Well, there goes another piece of my childhood.
Why would "the Mouse" invest so much during a shaky economy anyway? The answer: young boys. While Disney captured the hearts, minds and wallets of every pre-teen girl a couple years ago with their Disney Princess line, they have yet to really find a niche to attract the young men in the audience.
So the answer that makes good business sense is to buy a company that's gaining ground with said demographic and recently began producing it's own films. But that's not all: Disney also gains access to the over-5,000 characters in the Marvel Comics cannon. Disney says this will allow it to bring many lesser-known characters to the forefront (even the lame-ass ones).
On the other hand, there are a few glimmers of hope for comics fans in this unholy merger. For instance, any existing contracts the company has with amusement parks or movie studios will still be honored. Another advantage is unexpected, but very cool: a partnership with Pixar.
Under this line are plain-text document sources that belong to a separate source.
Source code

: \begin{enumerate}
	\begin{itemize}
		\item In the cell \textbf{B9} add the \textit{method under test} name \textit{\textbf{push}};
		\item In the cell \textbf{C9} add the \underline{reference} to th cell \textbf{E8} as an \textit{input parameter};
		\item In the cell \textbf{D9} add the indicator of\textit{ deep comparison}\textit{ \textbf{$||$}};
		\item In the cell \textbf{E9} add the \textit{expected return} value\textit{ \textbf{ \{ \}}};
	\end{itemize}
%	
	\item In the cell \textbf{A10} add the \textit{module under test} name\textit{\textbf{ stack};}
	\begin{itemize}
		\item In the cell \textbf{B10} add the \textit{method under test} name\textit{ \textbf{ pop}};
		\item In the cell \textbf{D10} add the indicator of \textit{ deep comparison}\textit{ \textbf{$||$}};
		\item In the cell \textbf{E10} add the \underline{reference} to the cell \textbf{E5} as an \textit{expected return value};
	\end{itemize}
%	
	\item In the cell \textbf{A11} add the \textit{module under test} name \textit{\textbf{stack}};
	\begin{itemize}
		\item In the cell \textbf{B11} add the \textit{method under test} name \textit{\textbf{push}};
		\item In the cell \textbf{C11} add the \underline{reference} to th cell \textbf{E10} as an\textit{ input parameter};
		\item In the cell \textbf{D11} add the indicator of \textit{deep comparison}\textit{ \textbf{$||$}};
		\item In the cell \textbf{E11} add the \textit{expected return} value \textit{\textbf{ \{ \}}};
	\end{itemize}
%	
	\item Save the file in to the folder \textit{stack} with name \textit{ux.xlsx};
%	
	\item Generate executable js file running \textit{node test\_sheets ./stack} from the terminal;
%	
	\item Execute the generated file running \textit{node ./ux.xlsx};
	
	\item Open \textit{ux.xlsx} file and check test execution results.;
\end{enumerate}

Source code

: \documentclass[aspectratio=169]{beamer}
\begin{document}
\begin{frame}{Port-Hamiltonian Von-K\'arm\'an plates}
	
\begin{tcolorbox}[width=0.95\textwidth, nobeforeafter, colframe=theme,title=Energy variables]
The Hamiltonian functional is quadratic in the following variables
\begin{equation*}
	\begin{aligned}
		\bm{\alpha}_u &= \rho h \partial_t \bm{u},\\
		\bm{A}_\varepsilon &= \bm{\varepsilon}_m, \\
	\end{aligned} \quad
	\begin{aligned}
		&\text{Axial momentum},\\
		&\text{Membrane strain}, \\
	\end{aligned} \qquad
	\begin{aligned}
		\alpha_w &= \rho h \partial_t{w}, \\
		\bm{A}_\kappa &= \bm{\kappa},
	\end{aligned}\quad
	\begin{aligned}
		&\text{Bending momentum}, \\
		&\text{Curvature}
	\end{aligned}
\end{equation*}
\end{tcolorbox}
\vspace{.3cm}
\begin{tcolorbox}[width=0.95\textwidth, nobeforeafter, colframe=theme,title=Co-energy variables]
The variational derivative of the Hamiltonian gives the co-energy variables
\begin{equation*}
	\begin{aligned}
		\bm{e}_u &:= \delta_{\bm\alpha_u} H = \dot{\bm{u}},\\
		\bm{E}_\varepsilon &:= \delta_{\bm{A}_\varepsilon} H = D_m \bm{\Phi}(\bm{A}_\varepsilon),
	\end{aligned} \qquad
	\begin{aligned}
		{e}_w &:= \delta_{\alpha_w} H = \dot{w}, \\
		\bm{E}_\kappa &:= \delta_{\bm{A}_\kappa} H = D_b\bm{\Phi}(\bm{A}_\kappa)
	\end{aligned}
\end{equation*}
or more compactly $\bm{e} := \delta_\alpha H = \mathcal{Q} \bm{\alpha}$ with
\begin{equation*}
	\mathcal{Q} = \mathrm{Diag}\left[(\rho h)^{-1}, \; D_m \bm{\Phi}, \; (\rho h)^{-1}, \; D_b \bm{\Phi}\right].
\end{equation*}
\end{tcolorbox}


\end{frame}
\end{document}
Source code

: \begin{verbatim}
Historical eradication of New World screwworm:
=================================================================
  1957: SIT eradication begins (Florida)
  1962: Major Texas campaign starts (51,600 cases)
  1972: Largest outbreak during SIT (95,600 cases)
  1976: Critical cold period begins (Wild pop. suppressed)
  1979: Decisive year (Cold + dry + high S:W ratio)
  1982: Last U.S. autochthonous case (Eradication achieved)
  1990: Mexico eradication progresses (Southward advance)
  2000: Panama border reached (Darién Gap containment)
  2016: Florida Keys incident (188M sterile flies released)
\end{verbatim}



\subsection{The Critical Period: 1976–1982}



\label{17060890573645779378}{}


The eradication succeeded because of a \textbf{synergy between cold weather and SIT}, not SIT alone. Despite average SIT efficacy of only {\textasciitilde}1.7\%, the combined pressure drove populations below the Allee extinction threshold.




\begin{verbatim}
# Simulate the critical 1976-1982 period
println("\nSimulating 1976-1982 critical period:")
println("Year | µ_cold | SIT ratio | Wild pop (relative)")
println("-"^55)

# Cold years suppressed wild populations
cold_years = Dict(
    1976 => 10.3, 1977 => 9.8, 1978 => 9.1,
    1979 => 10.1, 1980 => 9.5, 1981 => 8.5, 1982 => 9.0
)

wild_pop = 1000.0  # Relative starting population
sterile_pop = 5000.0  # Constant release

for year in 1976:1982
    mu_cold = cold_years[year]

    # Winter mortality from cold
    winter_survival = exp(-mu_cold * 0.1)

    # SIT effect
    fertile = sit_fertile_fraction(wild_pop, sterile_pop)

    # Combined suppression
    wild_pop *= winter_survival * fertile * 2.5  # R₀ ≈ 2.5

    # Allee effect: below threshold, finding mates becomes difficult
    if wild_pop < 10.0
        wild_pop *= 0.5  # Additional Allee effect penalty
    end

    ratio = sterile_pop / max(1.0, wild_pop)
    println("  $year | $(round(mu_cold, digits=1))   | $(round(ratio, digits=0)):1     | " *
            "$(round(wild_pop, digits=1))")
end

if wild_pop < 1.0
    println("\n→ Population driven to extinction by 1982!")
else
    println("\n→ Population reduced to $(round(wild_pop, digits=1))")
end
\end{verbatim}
Pixar's CEO John Lasseter reportedly entered some closed-door talks with Marvel artists and writers and got "very excited very quickly." Given the animation studio's record for creating solid, story-driven films,, this could be a plus.
Hopefully more plusses than minuses will be gained in this merger. As long as Disney plays it cool and let's Marvel do what it does best, all will be fine. but so help me, the first time the Hulk sports mouse ears or Iron Man sings "Bippity Boppity Boo," a long line of comic book geeks with torches and pitchforks will descend upon Cinderella's castle...not pretty.